WHAT IS EXPECTED:
Although the records contain pictures, none belong in the copy: restate word for word only the lines from the one with "[online documentation](https://flutter.dev/docs), which" through the one with "growth and bodyfat:**", both included.

Data extracted from a collection:
◇ ◇ ◇ ◇

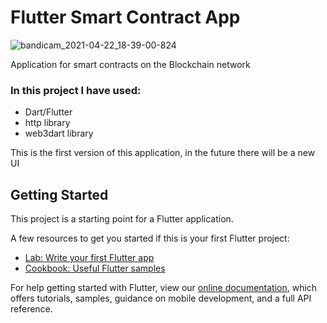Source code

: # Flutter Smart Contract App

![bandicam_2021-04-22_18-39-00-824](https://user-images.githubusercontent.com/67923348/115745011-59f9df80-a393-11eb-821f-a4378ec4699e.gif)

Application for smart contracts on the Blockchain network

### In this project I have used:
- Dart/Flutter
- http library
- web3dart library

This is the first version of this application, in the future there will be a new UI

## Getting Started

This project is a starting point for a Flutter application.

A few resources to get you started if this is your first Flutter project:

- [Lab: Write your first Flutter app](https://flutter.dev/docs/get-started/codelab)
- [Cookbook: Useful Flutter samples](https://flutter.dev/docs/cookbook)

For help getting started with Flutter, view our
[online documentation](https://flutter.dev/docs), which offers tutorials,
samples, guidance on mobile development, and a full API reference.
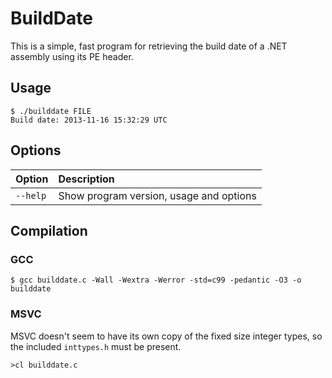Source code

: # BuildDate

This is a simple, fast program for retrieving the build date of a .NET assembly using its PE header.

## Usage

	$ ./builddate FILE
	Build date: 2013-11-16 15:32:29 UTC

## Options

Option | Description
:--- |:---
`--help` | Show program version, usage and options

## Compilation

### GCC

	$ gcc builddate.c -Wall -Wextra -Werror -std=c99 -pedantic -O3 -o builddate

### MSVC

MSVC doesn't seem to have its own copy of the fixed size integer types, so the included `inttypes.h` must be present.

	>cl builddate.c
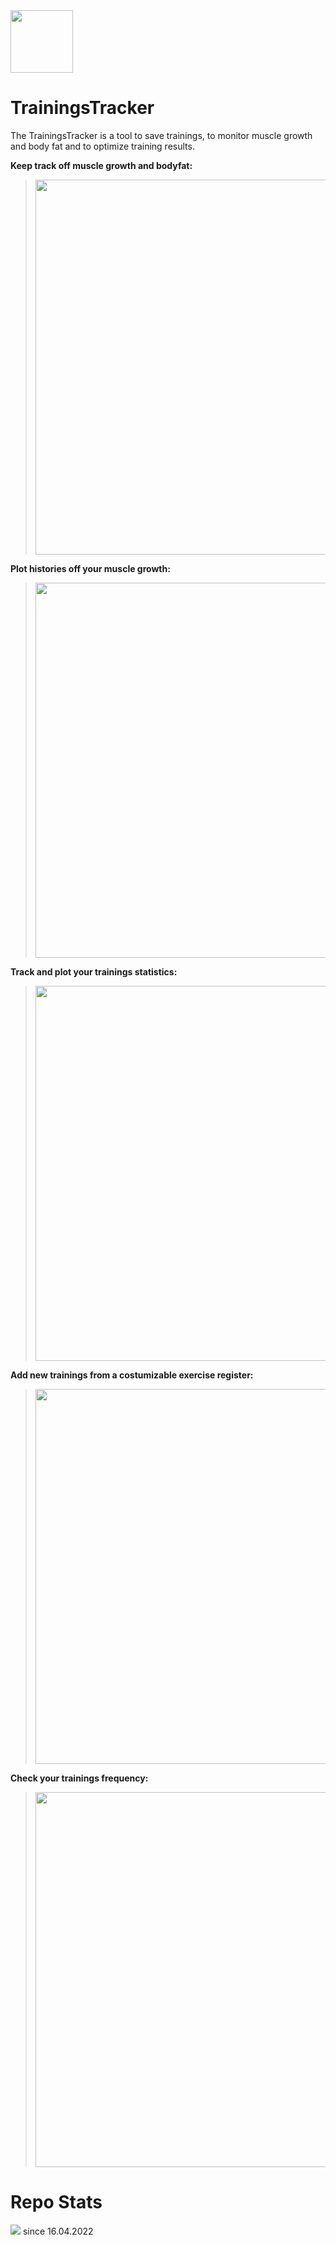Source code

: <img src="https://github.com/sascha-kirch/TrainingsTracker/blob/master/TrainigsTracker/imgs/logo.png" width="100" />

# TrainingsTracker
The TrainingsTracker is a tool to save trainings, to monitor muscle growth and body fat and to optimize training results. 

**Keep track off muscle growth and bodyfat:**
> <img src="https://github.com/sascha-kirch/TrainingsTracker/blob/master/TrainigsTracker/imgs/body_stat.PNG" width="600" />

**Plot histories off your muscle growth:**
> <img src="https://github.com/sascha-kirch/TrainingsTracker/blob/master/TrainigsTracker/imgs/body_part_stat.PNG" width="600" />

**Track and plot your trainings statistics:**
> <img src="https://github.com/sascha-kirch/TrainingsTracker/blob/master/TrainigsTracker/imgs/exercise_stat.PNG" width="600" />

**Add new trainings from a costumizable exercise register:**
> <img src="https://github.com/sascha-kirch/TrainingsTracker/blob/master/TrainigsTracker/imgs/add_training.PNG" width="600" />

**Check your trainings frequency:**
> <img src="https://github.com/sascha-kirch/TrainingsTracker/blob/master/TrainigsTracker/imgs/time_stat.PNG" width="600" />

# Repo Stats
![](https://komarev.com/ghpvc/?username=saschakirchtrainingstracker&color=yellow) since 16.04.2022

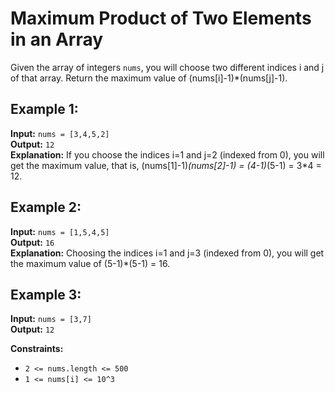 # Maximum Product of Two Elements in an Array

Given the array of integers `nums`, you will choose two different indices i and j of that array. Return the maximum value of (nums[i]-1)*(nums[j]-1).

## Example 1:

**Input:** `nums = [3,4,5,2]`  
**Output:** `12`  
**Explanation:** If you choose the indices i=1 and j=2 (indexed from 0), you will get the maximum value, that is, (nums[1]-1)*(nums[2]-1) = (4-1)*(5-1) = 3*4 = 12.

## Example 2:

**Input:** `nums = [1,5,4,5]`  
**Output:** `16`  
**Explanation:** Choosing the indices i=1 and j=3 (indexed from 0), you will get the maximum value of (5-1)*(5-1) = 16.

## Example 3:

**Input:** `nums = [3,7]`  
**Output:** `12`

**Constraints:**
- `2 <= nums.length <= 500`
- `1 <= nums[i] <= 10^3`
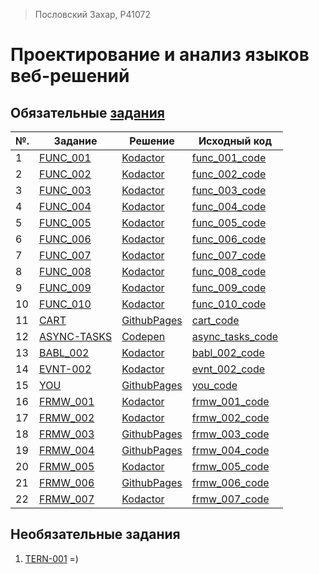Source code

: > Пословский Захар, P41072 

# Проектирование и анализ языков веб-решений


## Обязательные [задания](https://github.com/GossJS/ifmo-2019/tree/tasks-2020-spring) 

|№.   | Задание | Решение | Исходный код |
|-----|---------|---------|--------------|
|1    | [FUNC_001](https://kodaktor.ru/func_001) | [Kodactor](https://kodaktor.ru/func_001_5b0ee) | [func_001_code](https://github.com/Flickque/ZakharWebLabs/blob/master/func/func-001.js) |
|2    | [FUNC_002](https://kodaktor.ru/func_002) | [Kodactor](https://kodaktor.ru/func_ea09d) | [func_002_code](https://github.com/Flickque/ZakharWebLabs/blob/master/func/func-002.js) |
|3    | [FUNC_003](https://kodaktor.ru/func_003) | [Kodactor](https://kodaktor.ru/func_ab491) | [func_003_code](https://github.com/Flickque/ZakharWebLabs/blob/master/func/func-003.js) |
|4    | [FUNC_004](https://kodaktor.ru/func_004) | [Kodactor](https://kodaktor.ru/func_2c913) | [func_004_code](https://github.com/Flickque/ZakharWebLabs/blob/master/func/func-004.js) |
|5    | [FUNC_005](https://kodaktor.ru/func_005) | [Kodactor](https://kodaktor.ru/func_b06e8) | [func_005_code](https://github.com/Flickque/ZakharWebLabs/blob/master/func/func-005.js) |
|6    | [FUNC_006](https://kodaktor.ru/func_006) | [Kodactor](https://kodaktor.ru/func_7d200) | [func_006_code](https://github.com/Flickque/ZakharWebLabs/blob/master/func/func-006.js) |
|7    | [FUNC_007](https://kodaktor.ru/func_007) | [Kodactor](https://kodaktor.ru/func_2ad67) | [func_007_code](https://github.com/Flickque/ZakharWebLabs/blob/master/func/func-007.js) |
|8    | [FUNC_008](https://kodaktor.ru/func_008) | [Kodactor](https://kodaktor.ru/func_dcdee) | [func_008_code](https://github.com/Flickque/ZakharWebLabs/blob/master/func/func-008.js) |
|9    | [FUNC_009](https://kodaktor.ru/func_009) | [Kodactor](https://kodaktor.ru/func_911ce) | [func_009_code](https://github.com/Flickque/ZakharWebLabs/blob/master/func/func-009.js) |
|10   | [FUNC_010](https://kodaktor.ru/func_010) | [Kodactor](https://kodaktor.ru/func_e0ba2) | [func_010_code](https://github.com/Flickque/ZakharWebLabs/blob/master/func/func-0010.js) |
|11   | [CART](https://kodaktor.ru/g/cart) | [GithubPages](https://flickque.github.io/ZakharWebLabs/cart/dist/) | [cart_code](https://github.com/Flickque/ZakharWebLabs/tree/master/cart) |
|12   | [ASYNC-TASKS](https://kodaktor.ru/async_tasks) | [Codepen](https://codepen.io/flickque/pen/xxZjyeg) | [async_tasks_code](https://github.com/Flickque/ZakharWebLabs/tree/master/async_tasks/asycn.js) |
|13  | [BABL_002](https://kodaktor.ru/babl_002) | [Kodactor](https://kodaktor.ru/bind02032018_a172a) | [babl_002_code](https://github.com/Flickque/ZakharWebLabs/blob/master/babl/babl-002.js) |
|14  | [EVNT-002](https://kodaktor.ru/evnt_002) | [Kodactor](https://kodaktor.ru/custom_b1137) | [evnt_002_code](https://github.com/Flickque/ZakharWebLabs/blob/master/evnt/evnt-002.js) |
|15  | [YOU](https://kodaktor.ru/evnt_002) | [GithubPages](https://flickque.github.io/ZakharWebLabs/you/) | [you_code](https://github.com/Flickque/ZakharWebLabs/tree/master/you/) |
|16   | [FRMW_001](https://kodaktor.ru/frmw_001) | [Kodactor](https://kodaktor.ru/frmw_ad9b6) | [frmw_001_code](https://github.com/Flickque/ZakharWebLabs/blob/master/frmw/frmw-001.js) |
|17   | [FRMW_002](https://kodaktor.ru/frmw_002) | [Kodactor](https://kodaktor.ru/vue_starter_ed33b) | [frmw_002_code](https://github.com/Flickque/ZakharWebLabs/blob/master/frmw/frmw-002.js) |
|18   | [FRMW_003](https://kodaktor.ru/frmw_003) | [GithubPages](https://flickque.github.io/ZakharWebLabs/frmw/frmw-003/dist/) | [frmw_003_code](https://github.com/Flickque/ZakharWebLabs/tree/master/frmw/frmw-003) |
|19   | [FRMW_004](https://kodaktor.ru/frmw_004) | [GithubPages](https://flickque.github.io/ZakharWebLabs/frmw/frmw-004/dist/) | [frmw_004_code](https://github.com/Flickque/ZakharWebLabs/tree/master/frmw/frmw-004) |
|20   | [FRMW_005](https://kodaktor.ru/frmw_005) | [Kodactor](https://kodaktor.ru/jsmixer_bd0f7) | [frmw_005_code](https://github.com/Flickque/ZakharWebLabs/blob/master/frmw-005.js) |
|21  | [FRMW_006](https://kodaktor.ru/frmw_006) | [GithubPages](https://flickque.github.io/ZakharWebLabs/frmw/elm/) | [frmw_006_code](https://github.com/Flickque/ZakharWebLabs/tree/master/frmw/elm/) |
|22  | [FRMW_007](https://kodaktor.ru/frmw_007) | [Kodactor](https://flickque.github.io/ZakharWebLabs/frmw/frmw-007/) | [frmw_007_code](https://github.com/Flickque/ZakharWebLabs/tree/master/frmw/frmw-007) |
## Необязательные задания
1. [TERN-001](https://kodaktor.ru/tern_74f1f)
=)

◇ ◇ ◇ ◇

EXERCISE RESPONSE:
[online documentation](https://flutter.dev/docs), which offers tutorials,
samples, guidance on mobile development, and a full API reference.
Source code

: # BuildDate

This is a simple, fast program for retrieving the build date of a .NET assembly using its PE header.

## Usage

	$ ./builddate FILE
	Build date: 2013-11-16 15:32:29 UTC

## Options

Option | Description
:--- |:---
`--help` | Show program version, usage and options

## Compilation

### GCC

	$ gcc builddate.c -Wall -Wextra -Werror -std=c99 -pedantic -O3 -o builddate

### MSVC

MSVC doesn't seem to have its own copy of the fixed size integer types, so the included `inttypes.h` must be present.

	>cl builddate.c
Source code

: <img src="https://github.com/sascha-kirch/TrainingsTracker/blob/master/TrainigsTracker/imgs/logo.png" width="100" />

# TrainingsTracker
The TrainingsTracker is a tool to save trainings, to monitor muscle growth and body fat and to optimize training results. 

**Keep track off muscle growth and bodyfat:**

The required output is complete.